Figure 6.

Polyclonal antibody raised against the 53-kDa fusion protein of IC140 specifically recognized IC140. Western blots for Figure 6, A and B, were probed with the anti-IC140 serum followed by HRP-conjugated secondary antibody and colorimetric development. (A) Lane a, wild-type high-salt extract; lane b, pf28 axonemes; lane c, pf28pf30 axonemes; lane d, I1 fraction from sucrose gradient of pf17 dynein extract; lane e, 53-kDa fusion protein. Inset, immunofluorecent microscopy illustrating that IC140 is located along both flagellar axonemes in wild-type Chlamydomonas cells. (B) Lane a, Amido Black staining revealing the proteins of the I1 fraction frompf28 axonemes including 3 ICs: 140, 138, and 97 kDa (dot); lane b, corresponding Western blot of the same 21S fraction.
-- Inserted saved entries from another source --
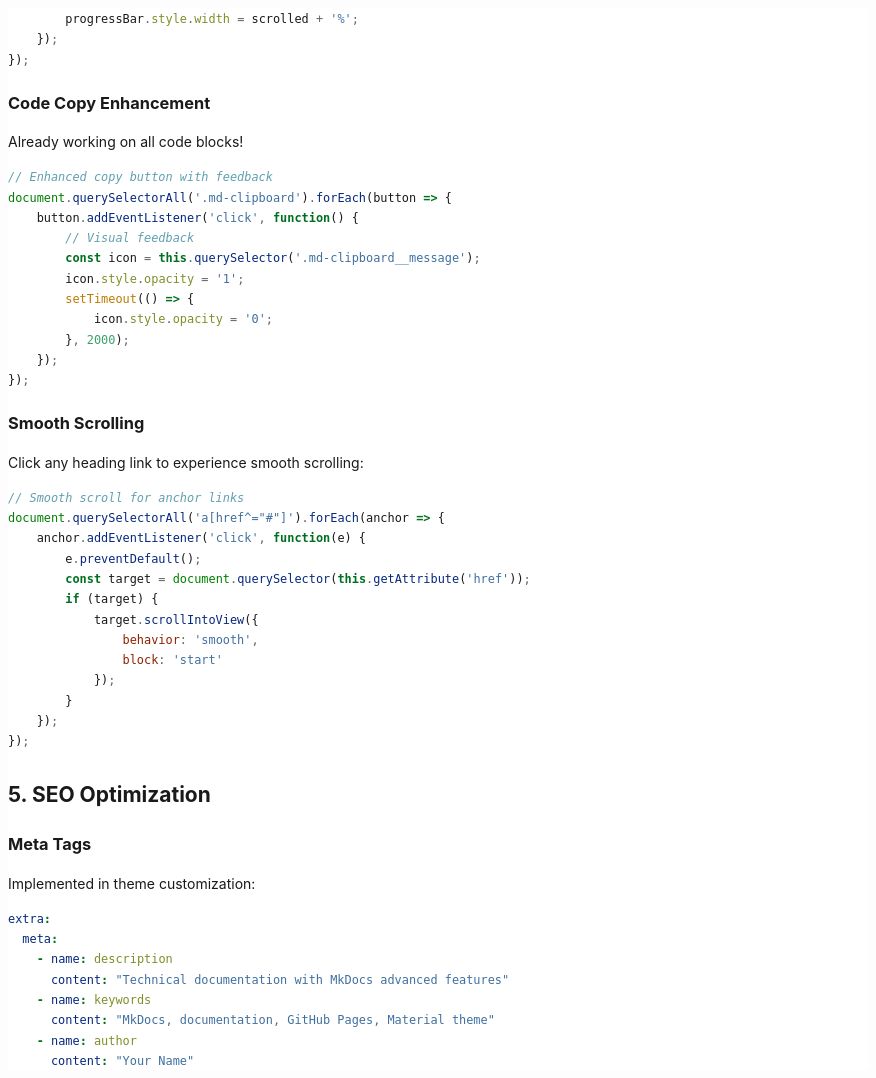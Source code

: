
 ```javascript
        progressBar.style.width = scrolled + '%';
    });
});
```

### Code Copy Enhancement

Already working on all code blocks!

```javascript
// Enhanced copy button with feedback
document.querySelectorAll('.md-clipboard').forEach(button => {
    button.addEventListener('click', function() {
        // Visual feedback
        const icon = this.querySelector('.md-clipboard__message');
        icon.style.opacity = '1';
        setTimeout(() => {
            icon.style.opacity = '0';
        }, 2000);
    });
});
```

### Smooth Scrolling

Click any heading link to experience smooth scrolling:

```javascript
// Smooth scroll for anchor links
document.querySelectorAll('a[href^="#"]').forEach(anchor => {
    anchor.addEventListener('click', function(e) {
        e.preventDefault();
        const target = document.querySelector(this.getAttribute('href'));
        if (target) {
            target.scrollIntoView({
                behavior: 'smooth',
                block: 'start'
            });
        }
    });
});
```

## 5. SEO Optimization

### Meta Tags

Implemented in theme customization:

```yaml
extra:
  meta:
    - name: description
      content: "Technical documentation with MkDocs advanced features"
    - name: keywords
      content: "MkDocs, documentation, GitHub Pages, Material theme"
    - name: author
      content: "Your Name"
```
Molecular weight markers (M.) between lanes a and b were used for alignment. (C) Western blots and protein stains of overloaded gels revealed that IC140 is present in minor but detectable quantity in axonemes from pf28pf30 and pf9-3. For comparison, axonemes from control strains oda1, pf17, and mbo2 bear wild-type amounts of IC140. Axonemes (50 μg/lane) were separated in SDS-PAGE (4.5% for α HC, 7% for IC140 and Tubulin). Top panel, Western blot probed with affinity-purified anti-α HC (Myster, et al., 1997). Middle panel, Western blot probed with anti-IC140 serum. Bottom panel, tubulin (25 μg/lane) was revealed by Amido Black staining, showing equal loading of samples.